VIENNA (Reuters) – Staunchly anti-nuclear Austria said on Friday it had followed through on a pledge to file a legal challenge to the European Union’s inclusion of natural gas and nuclear energy in a list of “green” investments.
At issue is the European Union’s so-called taxonomy, a rulebook defining which investments can be labelled climate friendly and designed to guide investors toward green projects that will help deliver the bloc’s emissions-cutting targets.
The European Parliament approved the European Commission’s proposal in July, paving the way for it to pass into law and prompting Austria to confirm that it would challenge it in the European courts as it had warned for months. Luxembourg said it would support Austria’s move.
“Nuclear energy and gas are neither green nor sustainable,” Austria’s environment minister, Leonore Gewessler of the Greens, said in a statement. “We have therefore filed a legal challenge against the European Commission’s taxonomy regulation, as we said we would.”
Gewessler will hold a news conference on Monday to provide details on the legal challenge filed at the Court of Justice of the European Union.

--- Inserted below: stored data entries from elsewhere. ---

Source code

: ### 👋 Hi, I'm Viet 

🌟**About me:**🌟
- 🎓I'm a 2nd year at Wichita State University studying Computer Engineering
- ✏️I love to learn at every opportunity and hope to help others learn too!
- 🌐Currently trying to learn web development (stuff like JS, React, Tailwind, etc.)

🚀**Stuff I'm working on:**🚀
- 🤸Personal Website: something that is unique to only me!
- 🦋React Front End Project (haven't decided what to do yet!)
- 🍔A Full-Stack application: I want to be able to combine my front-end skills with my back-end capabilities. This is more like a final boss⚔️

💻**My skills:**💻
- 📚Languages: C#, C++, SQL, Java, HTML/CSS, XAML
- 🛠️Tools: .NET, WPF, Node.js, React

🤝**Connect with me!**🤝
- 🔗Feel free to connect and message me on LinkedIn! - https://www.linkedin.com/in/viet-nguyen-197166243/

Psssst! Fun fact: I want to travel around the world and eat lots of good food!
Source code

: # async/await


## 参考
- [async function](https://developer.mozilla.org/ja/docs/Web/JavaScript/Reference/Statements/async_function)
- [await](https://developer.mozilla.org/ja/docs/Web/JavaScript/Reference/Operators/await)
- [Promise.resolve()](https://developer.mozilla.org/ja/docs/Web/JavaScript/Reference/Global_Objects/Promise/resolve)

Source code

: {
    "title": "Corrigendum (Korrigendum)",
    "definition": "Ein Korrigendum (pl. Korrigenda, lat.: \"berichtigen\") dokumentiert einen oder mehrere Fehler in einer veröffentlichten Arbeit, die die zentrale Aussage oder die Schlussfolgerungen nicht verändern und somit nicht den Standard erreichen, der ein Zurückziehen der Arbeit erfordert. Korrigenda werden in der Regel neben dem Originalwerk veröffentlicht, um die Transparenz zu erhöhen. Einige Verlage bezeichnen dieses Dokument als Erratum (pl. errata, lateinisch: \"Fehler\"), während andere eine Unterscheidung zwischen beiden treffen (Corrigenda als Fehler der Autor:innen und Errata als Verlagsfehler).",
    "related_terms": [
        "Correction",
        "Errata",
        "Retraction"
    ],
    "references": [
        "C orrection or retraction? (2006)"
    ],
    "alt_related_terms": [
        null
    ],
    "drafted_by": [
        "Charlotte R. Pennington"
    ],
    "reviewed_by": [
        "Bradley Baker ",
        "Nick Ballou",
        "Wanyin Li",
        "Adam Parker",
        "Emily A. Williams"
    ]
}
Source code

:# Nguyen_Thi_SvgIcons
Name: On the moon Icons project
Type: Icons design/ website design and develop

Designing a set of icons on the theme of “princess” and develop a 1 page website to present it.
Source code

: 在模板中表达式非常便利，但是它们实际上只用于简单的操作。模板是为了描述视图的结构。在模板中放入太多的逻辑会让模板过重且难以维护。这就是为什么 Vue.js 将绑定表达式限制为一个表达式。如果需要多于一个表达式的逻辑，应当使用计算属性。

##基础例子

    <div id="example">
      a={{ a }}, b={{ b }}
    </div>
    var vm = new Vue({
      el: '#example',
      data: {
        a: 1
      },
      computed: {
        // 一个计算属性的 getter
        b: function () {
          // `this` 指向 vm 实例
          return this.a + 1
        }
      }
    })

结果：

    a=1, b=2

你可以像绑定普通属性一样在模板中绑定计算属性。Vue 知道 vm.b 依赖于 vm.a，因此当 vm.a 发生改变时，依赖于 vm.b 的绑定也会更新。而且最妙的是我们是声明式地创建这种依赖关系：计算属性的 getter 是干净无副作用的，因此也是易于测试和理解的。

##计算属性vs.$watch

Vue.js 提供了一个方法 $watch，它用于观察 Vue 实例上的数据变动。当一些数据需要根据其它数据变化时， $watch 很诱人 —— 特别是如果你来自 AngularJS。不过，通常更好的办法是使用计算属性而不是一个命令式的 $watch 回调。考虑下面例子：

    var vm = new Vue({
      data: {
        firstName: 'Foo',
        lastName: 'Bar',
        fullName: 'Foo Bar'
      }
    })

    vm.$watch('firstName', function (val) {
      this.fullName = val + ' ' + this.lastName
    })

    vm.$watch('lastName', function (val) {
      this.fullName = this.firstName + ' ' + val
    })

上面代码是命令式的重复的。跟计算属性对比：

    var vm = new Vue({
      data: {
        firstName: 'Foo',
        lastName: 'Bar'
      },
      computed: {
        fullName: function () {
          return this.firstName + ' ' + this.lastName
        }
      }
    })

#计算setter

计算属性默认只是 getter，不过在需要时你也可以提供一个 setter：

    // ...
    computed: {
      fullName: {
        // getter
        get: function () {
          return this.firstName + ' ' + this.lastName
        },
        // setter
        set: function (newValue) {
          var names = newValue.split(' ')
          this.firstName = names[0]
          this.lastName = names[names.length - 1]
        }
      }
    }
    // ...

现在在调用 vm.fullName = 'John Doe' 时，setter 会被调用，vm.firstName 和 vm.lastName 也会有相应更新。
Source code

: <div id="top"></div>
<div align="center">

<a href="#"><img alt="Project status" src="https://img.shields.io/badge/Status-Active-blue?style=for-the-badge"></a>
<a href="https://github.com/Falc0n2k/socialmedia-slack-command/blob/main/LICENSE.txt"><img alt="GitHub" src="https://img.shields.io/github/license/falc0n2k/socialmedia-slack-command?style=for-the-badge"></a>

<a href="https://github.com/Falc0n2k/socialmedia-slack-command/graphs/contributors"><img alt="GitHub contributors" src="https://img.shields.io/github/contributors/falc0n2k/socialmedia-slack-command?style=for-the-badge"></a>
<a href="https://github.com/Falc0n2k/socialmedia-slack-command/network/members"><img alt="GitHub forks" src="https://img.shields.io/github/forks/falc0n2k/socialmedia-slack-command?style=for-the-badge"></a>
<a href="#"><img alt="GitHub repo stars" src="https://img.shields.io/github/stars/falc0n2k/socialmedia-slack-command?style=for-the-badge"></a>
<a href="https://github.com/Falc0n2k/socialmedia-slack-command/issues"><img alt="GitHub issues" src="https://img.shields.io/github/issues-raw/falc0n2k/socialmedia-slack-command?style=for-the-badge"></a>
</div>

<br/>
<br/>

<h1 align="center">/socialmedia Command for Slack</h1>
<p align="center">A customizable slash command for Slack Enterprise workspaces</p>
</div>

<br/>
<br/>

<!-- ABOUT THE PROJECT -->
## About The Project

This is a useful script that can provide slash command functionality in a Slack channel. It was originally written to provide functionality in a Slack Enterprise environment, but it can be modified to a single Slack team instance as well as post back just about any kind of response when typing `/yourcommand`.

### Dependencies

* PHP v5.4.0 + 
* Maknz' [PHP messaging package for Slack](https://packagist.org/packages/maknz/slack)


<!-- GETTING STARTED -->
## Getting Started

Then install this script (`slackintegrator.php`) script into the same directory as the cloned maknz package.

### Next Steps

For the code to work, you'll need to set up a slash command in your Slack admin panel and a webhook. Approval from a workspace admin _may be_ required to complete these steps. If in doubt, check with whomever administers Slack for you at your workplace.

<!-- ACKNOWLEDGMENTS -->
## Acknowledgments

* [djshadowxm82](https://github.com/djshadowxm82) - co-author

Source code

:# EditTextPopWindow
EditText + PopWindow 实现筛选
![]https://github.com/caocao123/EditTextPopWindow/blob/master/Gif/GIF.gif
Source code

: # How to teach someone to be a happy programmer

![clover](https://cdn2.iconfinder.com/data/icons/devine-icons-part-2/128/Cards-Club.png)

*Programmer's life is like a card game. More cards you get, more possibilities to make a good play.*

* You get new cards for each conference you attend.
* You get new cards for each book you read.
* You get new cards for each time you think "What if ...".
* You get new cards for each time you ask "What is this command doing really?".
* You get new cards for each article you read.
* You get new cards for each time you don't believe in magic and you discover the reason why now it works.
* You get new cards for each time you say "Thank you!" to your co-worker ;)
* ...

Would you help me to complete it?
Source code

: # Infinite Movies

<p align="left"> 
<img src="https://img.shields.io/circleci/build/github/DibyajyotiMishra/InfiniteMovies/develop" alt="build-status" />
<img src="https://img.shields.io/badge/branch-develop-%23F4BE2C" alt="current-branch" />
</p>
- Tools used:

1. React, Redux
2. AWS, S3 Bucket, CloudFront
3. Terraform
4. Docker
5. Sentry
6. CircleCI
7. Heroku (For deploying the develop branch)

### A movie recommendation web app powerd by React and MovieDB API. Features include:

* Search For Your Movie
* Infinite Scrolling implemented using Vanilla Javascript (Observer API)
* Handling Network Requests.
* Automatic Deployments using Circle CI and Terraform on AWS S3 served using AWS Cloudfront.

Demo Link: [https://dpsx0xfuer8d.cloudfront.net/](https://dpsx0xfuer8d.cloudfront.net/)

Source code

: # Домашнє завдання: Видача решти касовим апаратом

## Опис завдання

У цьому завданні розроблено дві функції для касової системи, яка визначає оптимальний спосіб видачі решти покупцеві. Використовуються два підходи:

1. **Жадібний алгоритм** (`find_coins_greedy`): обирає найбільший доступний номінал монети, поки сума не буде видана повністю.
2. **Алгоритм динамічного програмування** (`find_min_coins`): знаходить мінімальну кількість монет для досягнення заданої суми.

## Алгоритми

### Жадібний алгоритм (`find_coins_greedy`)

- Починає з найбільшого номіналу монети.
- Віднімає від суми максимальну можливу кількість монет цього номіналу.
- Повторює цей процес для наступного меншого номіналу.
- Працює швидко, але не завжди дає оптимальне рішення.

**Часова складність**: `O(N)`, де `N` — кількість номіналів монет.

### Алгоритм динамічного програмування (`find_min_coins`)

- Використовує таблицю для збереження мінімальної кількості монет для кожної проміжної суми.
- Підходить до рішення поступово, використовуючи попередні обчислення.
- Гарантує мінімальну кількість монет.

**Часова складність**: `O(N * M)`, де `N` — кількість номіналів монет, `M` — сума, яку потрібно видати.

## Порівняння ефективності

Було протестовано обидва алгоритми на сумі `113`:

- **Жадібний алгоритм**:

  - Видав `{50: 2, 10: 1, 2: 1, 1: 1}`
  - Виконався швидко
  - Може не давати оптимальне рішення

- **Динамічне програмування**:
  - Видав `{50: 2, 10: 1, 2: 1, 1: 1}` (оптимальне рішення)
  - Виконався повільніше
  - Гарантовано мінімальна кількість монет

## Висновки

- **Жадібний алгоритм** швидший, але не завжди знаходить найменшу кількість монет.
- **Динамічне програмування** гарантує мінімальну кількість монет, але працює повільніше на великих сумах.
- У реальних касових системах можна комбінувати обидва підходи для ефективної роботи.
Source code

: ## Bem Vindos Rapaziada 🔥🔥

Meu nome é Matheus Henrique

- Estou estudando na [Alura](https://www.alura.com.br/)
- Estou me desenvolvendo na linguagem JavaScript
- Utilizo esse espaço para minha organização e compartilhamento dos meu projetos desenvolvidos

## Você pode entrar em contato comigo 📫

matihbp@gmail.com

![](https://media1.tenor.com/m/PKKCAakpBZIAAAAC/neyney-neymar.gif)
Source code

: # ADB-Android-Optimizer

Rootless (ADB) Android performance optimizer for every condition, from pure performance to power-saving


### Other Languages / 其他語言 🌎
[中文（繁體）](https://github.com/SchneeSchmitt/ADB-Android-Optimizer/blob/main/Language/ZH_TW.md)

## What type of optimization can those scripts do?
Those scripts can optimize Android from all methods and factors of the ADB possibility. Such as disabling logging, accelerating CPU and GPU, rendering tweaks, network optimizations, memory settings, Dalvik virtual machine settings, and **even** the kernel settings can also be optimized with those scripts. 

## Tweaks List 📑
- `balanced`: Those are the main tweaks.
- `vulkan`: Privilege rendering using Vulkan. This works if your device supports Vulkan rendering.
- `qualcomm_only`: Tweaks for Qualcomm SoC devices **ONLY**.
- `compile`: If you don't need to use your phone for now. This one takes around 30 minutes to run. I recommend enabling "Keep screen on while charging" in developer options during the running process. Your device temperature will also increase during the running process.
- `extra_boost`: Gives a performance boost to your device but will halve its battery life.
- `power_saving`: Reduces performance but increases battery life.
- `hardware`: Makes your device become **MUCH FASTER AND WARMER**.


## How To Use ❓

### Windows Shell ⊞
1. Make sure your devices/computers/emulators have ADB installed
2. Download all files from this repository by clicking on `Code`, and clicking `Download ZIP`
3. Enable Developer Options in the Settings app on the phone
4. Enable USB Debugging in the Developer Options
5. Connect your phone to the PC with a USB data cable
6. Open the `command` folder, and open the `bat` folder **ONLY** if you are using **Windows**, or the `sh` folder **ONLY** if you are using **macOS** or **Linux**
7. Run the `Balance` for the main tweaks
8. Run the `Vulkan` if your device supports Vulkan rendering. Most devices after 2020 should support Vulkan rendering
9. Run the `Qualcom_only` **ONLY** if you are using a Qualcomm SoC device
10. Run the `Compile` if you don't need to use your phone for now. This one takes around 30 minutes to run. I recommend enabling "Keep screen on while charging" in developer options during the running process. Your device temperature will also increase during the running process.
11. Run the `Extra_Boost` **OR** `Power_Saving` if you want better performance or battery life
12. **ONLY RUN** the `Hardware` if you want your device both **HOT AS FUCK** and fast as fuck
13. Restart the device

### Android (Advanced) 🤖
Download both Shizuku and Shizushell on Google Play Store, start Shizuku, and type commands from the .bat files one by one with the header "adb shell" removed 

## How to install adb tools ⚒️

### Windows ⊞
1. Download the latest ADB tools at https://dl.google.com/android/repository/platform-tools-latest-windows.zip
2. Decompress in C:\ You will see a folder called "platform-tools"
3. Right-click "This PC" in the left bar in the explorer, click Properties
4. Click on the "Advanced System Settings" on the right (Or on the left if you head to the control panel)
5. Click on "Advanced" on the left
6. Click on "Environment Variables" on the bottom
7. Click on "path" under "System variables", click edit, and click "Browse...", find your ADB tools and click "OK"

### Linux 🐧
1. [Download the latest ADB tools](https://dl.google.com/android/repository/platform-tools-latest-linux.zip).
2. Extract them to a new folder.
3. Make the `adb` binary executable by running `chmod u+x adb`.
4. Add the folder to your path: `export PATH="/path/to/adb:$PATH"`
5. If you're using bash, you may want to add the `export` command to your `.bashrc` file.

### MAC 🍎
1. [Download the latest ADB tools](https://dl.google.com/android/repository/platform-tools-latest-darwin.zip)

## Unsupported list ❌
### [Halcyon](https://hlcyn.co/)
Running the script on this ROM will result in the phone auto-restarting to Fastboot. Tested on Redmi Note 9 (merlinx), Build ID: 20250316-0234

The EU taxonomy aims to clear up the murky world of sustainable investing by ensuring any financial products making eco-friendly claims meet certain standards. Gas-fuelled plants, for example, must switch to low-carbon gases by 2035 and meet an emissions limit.
Greenpeace and other environmental groups have already filed their own legal challenges to the inclusion of nuclear energy and natural gas.